What you have to do:
Write out exactly the lines below that run from the line containing "自此，剖析报告帮助我们定位到哪些活动花费了这么多时间。但是没有告诉我们为什么会这样。比如是什么造成了Copying to tmp" through the last line of the records.

(Stored data)
>>>
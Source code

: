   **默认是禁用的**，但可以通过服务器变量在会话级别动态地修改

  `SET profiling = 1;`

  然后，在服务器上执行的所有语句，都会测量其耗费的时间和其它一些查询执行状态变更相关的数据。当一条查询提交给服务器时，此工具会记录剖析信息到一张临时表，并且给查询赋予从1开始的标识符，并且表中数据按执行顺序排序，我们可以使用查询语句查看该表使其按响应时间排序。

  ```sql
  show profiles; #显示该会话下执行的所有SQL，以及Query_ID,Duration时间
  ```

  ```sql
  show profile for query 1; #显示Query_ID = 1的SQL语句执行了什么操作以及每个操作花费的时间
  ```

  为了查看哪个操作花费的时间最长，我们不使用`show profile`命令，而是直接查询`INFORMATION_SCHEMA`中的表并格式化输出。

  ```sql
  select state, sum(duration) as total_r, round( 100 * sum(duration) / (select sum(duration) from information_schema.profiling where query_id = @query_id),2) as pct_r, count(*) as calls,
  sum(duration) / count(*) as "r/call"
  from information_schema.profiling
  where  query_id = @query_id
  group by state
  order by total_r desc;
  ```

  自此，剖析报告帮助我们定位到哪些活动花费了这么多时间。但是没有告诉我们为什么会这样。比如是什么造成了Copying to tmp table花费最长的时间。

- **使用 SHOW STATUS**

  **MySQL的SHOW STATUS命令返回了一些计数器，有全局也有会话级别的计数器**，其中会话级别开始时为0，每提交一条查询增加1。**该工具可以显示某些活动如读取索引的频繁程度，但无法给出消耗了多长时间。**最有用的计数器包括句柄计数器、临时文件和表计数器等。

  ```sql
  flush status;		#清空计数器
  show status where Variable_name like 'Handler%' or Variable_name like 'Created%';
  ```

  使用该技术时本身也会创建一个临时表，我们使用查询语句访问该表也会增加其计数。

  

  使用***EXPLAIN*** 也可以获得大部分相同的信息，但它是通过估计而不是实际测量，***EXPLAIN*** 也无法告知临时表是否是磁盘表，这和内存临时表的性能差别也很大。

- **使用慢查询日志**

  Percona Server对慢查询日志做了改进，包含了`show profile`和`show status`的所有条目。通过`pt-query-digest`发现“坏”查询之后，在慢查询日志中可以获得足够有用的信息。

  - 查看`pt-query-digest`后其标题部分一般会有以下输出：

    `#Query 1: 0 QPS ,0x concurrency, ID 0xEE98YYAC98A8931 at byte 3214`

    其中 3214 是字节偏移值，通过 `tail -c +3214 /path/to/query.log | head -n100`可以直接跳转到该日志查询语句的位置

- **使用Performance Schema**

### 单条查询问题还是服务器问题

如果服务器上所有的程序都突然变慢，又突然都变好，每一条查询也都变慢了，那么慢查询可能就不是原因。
<<<
Completed task:
  自此，剖析报告帮助我们定位到哪些活动花费了这么多时间。但是没有告诉我们为什么会这样。比如是什么造成了Copying to tmp table花费最长的时间。

- **使用 SHOW STATUS**

  **MySQL的SHOW STATUS命令返回了一些计数器，有全局也有会话级别的计数器**，其中会话级别开始时为0，每提交一条查询增加1。**该工具可以显示某些活动如读取索引的频繁程度，但无法给出消耗了多长时间。**最有用的计数器包括句柄计数器、临时文件和表计数器等。

  ```sql
  flush status;		#清空计数器
  show status where Variable_name like 'Handler%' or Variable_name like 'Created%';
  ```

  使用该技术时本身也会创建一个临时表，我们使用查询语句访问该表也会增加其计数。

  

  使用***EXPLAIN*** 也可以获得大部分相同的信息，但它是通过估计而不是实际测量，***EXPLAIN*** 也无法告知临时表是否是磁盘表，这和内存临时表的性能差别也很大。

- **使用慢查询日志**

  Percona Server对慢查询日志做了改进，包含了`show profile`和`show status`的所有条目。通过`pt-query-digest`发现“坏”查询之后，在慢查询日志中可以获得足够有用的信息。

  - 查看`pt-query-digest`后其标题部分一般会有以下输出：

    `#Query 1: 0 QPS ,0x concurrency, ID 0xEE98YYAC98A8931 at byte 3214`

    其中 3214 是字节偏移值，通过 `tail -c +3214 /path/to/query.log | head -n100`可以直接跳转到该日志查询语句的位置

- **使用Performance Schema**

### 单条查询问题还是服务器问题

如果服务器上所有的程序都突然变慢，又突然都变好，每一条查询也都变慢了，那么慢查询可能就不是原因。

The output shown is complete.